[Sigia-l] We could just use whiteboards instead.
Adrian Howard
adrianh at quietstars.com
Mon Aug 18 11:19:04 EDT 2003
On Monday, August 18, 2003, at 03:35 am, Matthew Rehkopf wrote:
[snip]
> How does one manage revisions and reasons for
> revisions when all of the information on the system is
> "loose" on the wall? It seems that with so many people
> able to make changes, that decisions made prior would
> eventually get overwritten because the "changer" was
> not aware of the decision, or no one remembers why
> something was placed in a particular spot. I guess
> this is a question for all of those that work with
> stickies until the product is nearly fully designed...
[snip]
Things that I've found useful in no particular order:
- Have an explicit process for recording changes. Access database,
post-it notes or, my personal preference, a stack of index cards.
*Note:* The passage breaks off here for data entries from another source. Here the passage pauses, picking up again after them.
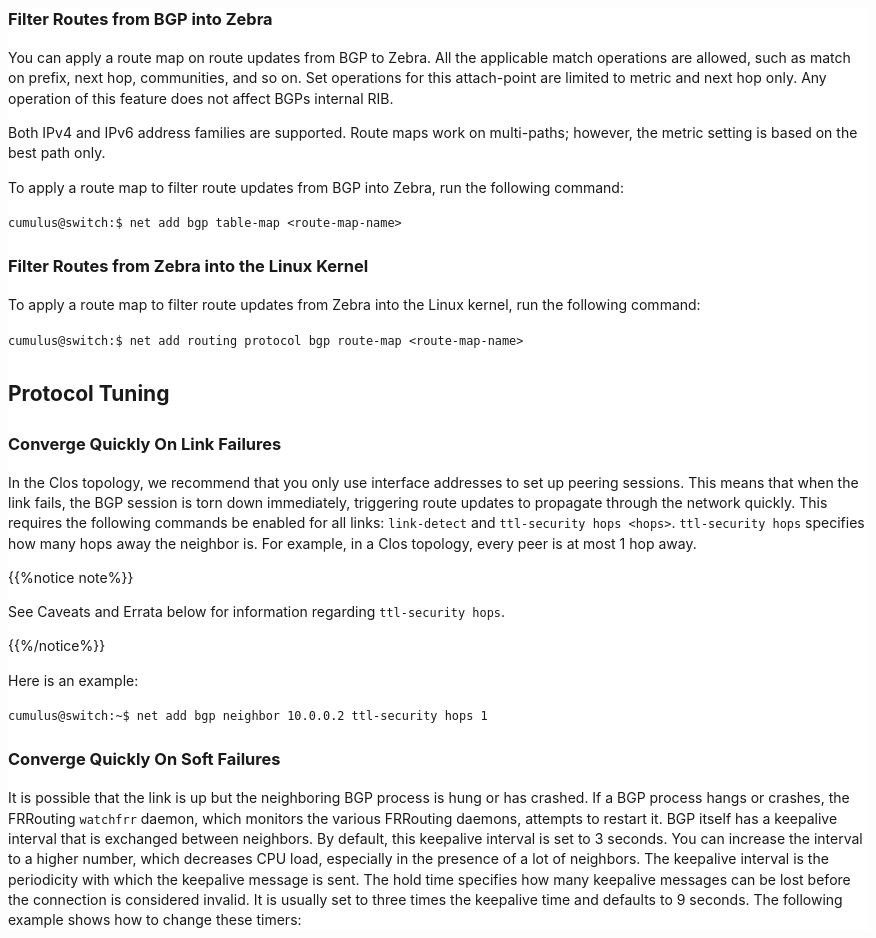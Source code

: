 ### Filter Routes from BGP into Zebra

You can apply a route map on route updates from BGP to Zebra. All the applicable match operations are allowed, such as match on prefix, next hop, communities, and so on. Set operations for this attach-point are limited to metric and next hop only. Any operation of this feature does not affect BGPs internal RIB.

Both IPv4 and IPv6 address families are supported. Route maps work on multi-paths; however, the metric setting is based on the best path only.

To apply a route map to filter route updates from BGP into Zebra, run the following command:

```
cumulus@switch:$ net add bgp table-map <route-map-name>
```

### Filter Routes from Zebra into the Linux Kernel

To apply a route map to filter route updates from Zebra into the Linux kernel, run the following command:

```
cumulus@switch:$ net add routing protocol bgp route-map <route-map-name>
```

## Protocol Tuning

### Converge Quickly On Link Failures

In the Clos topology, we recommend that you only use interface addresses to set up peering sessions. This means that when the link fails, the BGP session is torn down immediately, triggering route updates to propagate through the network quickly. This requires the following commands be enabled for all links: `link-detect` and `ttl-security hops <hops>`. `ttl-security hops` specifies how many hops away the neighbor is. For example, in a Clos topology, every peer is at most 1 hop away.

{{%notice note%}}

See Caveats and Errata below for information regarding `ttl-security hops`.

{{%/notice%}}

Here is an example:

```
cumulus@switch:~$ net add bgp neighbor 10.0.0.2 ttl-security hops 1
```

### Converge Quickly On Soft Failures

It is possible that the link is up but the neighboring BGP process is hung or has crashed. If a BGP process hangs or crashes, the FRRouting `watchfrr` daemon, which monitors the various FRRouting daemons, attempts to restart it. BGP itself has a keepalive interval that is exchanged between neighbors. By default, this keepalive interval is set to 3 seconds. You can increase the interval to a higher number, which decreases CPU load, especially in the presence of a lot of neighbors. The keepalive interval is the periodicity with which the keepalive message is sent. The hold time specifies how many keepalive messages can be lost before the connection is considered invalid. It is usually set to three times the keepalive time and defaults to 9 seconds. The following example shows how to change these timers:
- Wait to see if there is a problem first. With a good team working
together the problem can be rare enough that its a non-issue.
- Have a policy of telling everybody why changes are made (easy if
you're all in the same room). Then its more likely that a potential
regression problem will be in somebody's head and you won't regress.
- Have a policy of always making changes with at least one other person
present. It's more likely two people will spot a regression problem
than one.
- Take a photograph of the board twice a day, or once a day, or
whenever seems appropriate. You can then easily go back to earlier
versions.
- and, of course, move to a digital model with a change control system.